Restate, word for word, every line of the data.

Collected data entries:
* * * * * * *

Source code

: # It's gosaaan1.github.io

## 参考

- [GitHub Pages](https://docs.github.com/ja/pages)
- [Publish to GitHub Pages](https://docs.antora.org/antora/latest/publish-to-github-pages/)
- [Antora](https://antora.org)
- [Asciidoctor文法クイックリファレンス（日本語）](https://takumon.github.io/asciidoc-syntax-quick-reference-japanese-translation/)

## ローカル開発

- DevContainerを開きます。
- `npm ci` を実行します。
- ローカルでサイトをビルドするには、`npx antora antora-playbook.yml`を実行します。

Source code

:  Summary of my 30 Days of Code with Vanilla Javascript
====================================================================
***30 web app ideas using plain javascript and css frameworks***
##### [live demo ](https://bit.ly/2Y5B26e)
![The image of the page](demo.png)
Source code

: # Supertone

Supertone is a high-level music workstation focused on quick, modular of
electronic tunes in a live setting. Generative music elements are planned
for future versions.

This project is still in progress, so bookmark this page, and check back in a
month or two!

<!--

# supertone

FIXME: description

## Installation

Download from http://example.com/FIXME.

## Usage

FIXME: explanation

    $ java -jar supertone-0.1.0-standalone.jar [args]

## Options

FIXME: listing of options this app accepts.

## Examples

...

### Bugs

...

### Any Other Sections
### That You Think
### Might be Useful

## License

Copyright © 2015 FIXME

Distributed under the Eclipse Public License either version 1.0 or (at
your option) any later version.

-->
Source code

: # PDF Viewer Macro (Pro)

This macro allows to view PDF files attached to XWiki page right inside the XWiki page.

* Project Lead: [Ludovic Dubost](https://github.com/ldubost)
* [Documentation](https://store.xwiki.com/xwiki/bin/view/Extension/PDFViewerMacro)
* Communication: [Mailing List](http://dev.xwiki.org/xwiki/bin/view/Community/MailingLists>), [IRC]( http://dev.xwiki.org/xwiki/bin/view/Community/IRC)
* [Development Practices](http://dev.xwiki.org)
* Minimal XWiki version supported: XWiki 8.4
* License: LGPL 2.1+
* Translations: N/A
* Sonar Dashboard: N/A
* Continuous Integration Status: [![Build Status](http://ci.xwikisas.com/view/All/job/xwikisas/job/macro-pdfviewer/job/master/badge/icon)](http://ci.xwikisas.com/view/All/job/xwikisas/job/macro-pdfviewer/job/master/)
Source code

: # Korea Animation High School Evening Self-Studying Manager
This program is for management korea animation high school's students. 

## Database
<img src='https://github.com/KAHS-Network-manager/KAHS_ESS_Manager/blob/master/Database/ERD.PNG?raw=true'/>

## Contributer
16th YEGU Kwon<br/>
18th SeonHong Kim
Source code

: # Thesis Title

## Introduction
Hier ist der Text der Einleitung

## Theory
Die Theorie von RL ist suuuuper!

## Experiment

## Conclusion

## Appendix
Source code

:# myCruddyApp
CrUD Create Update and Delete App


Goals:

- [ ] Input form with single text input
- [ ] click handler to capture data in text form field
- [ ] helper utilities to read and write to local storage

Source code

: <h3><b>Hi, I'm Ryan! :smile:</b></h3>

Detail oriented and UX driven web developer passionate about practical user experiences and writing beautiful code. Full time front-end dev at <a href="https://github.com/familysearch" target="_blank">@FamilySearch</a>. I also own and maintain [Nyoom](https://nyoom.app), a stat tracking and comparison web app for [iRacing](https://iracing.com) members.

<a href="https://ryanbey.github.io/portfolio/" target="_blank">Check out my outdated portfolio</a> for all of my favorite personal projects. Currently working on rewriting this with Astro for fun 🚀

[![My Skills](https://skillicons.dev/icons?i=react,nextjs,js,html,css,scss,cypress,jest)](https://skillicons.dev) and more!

* * * * * * *

ANSWER BOX:
Source code

: # It's gosaaan1.github.io

## 参考

- [GitHub Pages](https://docs.github.com/ja/pages)
- [Publish to GitHub Pages](https://docs.antora.org/antora/latest/publish-to-github-pages/)
- [Antora](https://antora.org)
- [Asciidoctor文法クイックリファレンス（日本語）](https://takumon.github.io/asciidoc-syntax-quick-reference-japanese-translation/)

## ローカル開発

- DevContainerを開きます。
- `npm ci` を実行します。
- ローカルでサイトをビルドするには、`npx antora antora-playbook.yml`を実行します。

Source code

:  Summary of my 30 Days of Code with Vanilla Javascript
====================================================================
***30 web app ideas using plain javascript and css frameworks***
##### [live demo ](https://bit.ly/2Y5B26e)
![The image of the page](demo.png)
Source code

: # Supertone

Supertone is a high-level music workstation focused on quick, modular of
electronic tunes in a live setting. Generative music elements are planned
for future versions.

This project is still in progress, so bookmark this page, and check back in a
month or two!

<!--

# supertone

FIXME: description

## Installation

Download from http://example.com/FIXME.

## Usage

FIXME: explanation

    $ java -jar supertone-0.1.0-standalone.jar [args]

## Options

FIXME: listing of options this app accepts.

## Examples

...

### Bugs

...

### Any Other Sections
### That You Think
### Might be Useful

## License

Copyright © 2015 FIXME

Distributed under the Eclipse Public License either version 1.0 or (at
your option) any later version.

-->
Source code

: # PDF Viewer Macro (Pro)

This macro allows to view PDF files attached to XWiki page right inside the XWiki page.

* Project Lead: [Ludovic Dubost](https://github.com/ldubost)
* [Documentation](https://store.xwiki.com/xwiki/bin/view/Extension/PDFViewerMacro)
* Communication: [Mailing List](http://dev.xwiki.org/xwiki/bin/view/Community/MailingLists>), [IRC]( http://dev.xwiki.org/xwiki/bin/view/Community/IRC)
* [Development Practices](http://dev.xwiki.org)
* Minimal XWiki version supported: XWiki 8.4
* License: LGPL 2.1+
* Translations: N/A
* Sonar Dashboard: N/A
* Continuous Integration Status: [![Build Status](http://ci.xwikisas.com/view/All/job/xwikisas/job/macro-pdfviewer/job/master/badge/icon)](http://ci.xwikisas.com/view/All/job/xwikisas/job/macro-pdfviewer/job/master/)
Source code

: # Korea Animation High School Evening Self-Studying Manager
This program is for management korea animation high school's students. 

## Database
<img src='https://github.com/KAHS-Network-manager/KAHS_ESS_Manager/blob/master/Database/ERD.PNG?raw=true'/>

## Contributer
16th YEGU Kwon<br/>
18th SeonHong Kim
Source code

: # Thesis Title

## Introduction
Hier ist der Text der Einleitung

## Theory
Die Theorie von RL ist suuuuper!

## Experiment

## Conclusion

## Appendix
Source code

:# myCruddyApp
CrUD Create Update and Delete App


Goals:

- [ ] Input form with single text input
- [ ] click handler to capture data in text form field
- [ ] helper utilities to read and write to local storage

Source code

: <h3><b>Hi, I'm Ryan! :smile:</b></h3>

Detail oriented and UX driven web developer passionate about practical user experiences and writing beautiful code. Full time front-end dev at <a href="https://github.com/familysearch" target="_blank">@FamilySearch</a>. I also own and maintain [Nyoom](https://nyoom.app), a stat tracking and comparison web app for [iRacing](https://iracing.com) members.

<a href="https://ryanbey.github.io/portfolio/" target="_blank">Check out my outdated portfolio</a> for all of my favorite personal projects. Currently working on rewriting this with Astro for fun 🚀

[![My Skills](https://skillicons.dev/icons?i=react,nextjs,js,html,css,scss,cypress,jest)](https://skillicons.dev) and more!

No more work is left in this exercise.